# Assignment
Throughout the records below, find each line holding "begin" and copy it.

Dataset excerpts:

******************************

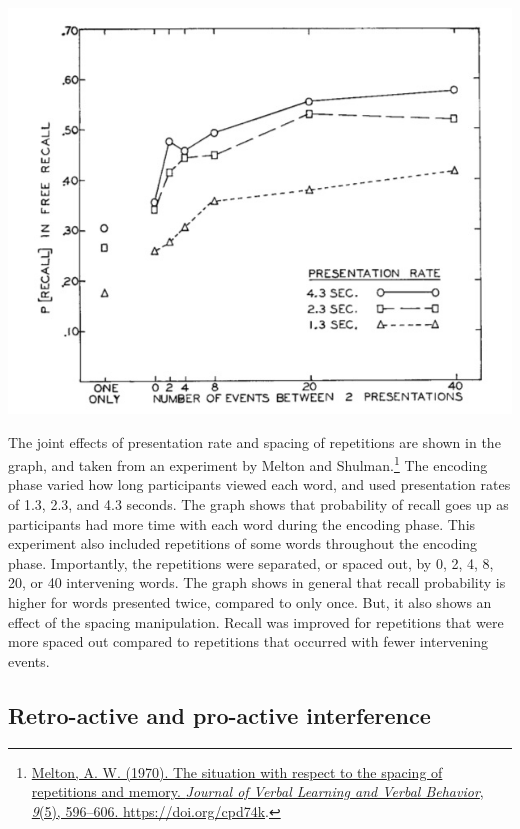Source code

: \documentclass[
  oneside,
  12pt]{crumpbook}
\newenvironment{floatright50}{%
  \wrapfigure{R}{.5\textwidth}%
  }{%
  \endwrapfigure}
\begin{document}
\begin{floatright50}
\includegraphics[width=1\linewidth]{imgs/Melton_1970}

\end{floatright50}

The joint effects of presentation rate and spacing of repetitions are shown in the graph, and taken from an experiment by Melton and Shulman.\footnote{\protect\hyperlink{ref-meltonSituationRespectSpacing1970}{Melton, A. W. (1970). The situation with respect to the spacing of repetitions and memory. \emph{Journal of Verbal Learning and Verbal Behavior}, \emph{9}(5), 596--606. \url{https://doi.org/cpd74k}}.} The encoding phase varied how long participants viewed each word, and used presentation rates of 1.3, 2.3, and 4.3 seconds. The graph shows that probability of recall goes up as participants had more time with each word during the encoding phase. This experiment also included repetitions of some words throughout the encoding phase. Importantly, the repetitions were separated, or spaced out, by 0, 2, 4, 8, 20, or 40 intervening words. The graph shows in general that recall probability is higher for words presented twice, compared to only once. But, it also shows an effect of the spacing manipulation. Recall was improved for repetitions that were more spaced out compared to repetitions that occurred with fewer intervening events.

\hypertarget{retro-active-and-pro-active-interference}{%
\subsection{Retro-active and pro-active interference}\label{retro-active-and-pro-active-interference}}
\end{document}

******************************

# Task solution
\begin{document}
\begin{floatright50}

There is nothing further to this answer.